--- START ---

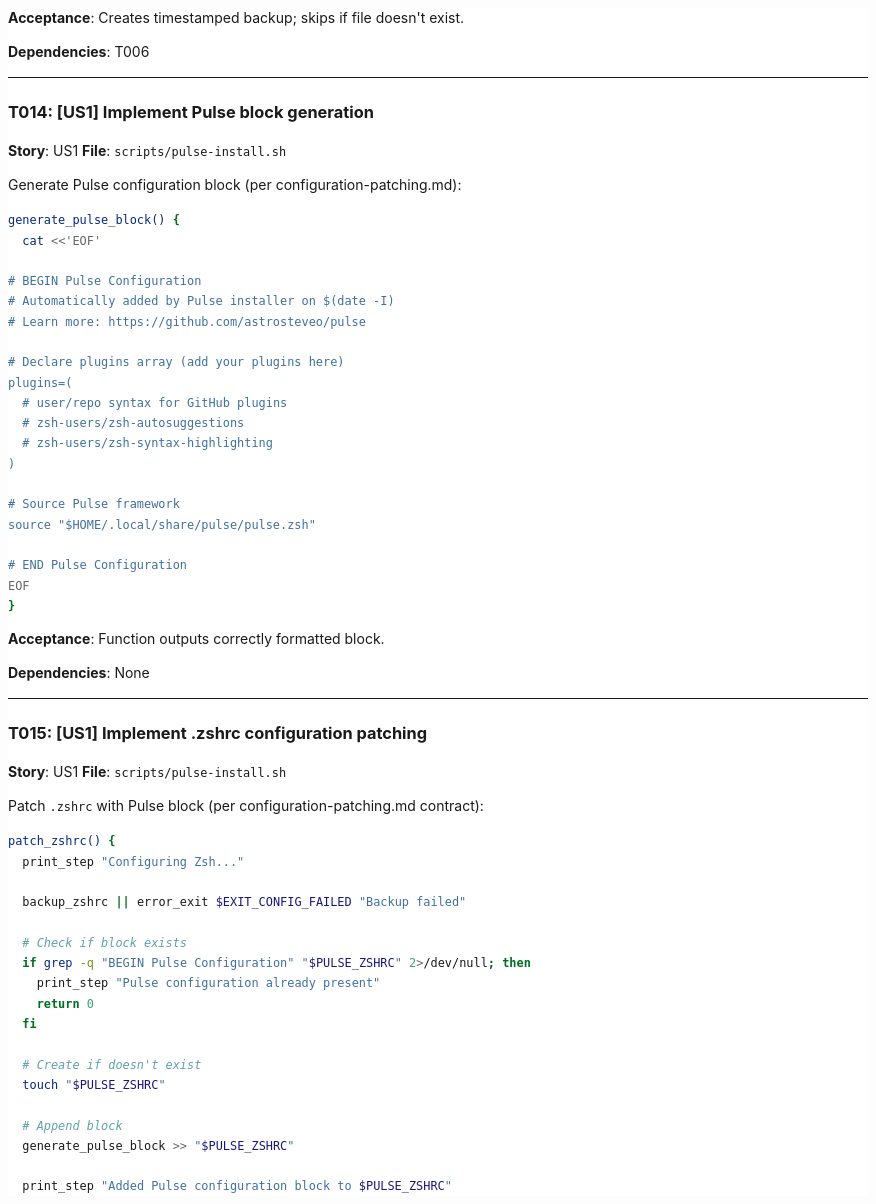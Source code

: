 **Acceptance**: Creates timestamped backup; skips if file doesn't exist.

**Dependencies**: T006

---

### T014: [US1] Implement Pulse block generation

**Story**: US1
**File**: `scripts/pulse-install.sh`

Generate Pulse configuration block (per configuration-patching.md):

```bash
generate_pulse_block() {
  cat <<'EOF'

# BEGIN Pulse Configuration
# Automatically added by Pulse installer on $(date -I)
# Learn more: https://github.com/astrosteveo/pulse

# Declare plugins array (add your plugins here)
plugins=(
  # user/repo syntax for GitHub plugins
  # zsh-users/zsh-autosuggestions
  # zsh-users/zsh-syntax-highlighting
)

# Source Pulse framework
source "$HOME/.local/share/pulse/pulse.zsh"

# END Pulse Configuration
EOF
}
```

**Acceptance**: Function outputs correctly formatted block.

**Dependencies**: None

---

### T015: [US1] Implement .zshrc configuration patching

**Story**: US1
**File**: `scripts/pulse-install.sh`

Patch `.zshrc` with Pulse block (per configuration-patching.md contract):

```bash
patch_zshrc() {
  print_step "Configuring Zsh..."

  backup_zshrc || error_exit $EXIT_CONFIG_FAILED "Backup failed"

  # Check if block exists
  if grep -q "BEGIN Pulse Configuration" "$PULSE_ZSHRC" 2>/dev/null; then
    print_step "Pulse configuration already present"
    return 0
  fi

  # Create if doesn't exist
  touch "$PULSE_ZSHRC"

  # Append block
  generate_pulse_block >> "$PULSE_ZSHRC"

  print_step "Added Pulse configuration block to $PULSE_ZSHRC"
```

--- END ---

__WORK TASK__.
Your reply must match the data above line for line, except that it holds no pictures.

__WRITTEN ANSWER__.
Source code

: **Acceptance**: Creates timestamped backup; skips if file doesn't exist.

**Dependencies**: T006

---

### T014: [US1] Implement Pulse block generation

**Story**: US1
**File**: `scripts/pulse-install.sh`

Generate Pulse configuration block (per configuration-patching.md):

```bash
generate_pulse_block() {
  cat <<'EOF'

# BEGIN Pulse Configuration
# Automatically added by Pulse installer on $(date -I)
# Learn more: https://github.com/astrosteveo/pulse

# Declare plugins array (add your plugins here)
plugins=(
  # user/repo syntax for GitHub plugins
  # zsh-users/zsh-autosuggestions
  # zsh-users/zsh-syntax-highlighting
)

# Source Pulse framework
source "$HOME/.local/share/pulse/pulse.zsh"

# END Pulse Configuration
EOF
}
```

**Acceptance**: Function outputs correctly formatted block.

**Dependencies**: None

---

### T015: [US1] Implement .zshrc configuration patching

**Story**: US1
**File**: `scripts/pulse-install.sh`

Patch `.zshrc` with Pulse block (per configuration-patching.md contract):

```bash
patch_zshrc() {
  print_step "Configuring Zsh..."

  backup_zshrc || error_exit $EXIT_CONFIG_FAILED "Backup failed"

  # Check if block exists
  if grep -q "BEGIN Pulse Configuration" "$PULSE_ZSHRC" 2>/dev/null; then
    print_step "Pulse configuration already present"
    return 0
  fi

  # Create if doesn't exist
  touch "$PULSE_ZSHRC"

  # Append block
  generate_pulse_block >> "$PULSE_ZSHRC"

  print_step "Added Pulse configuration block to $PULSE_ZSHRC"
```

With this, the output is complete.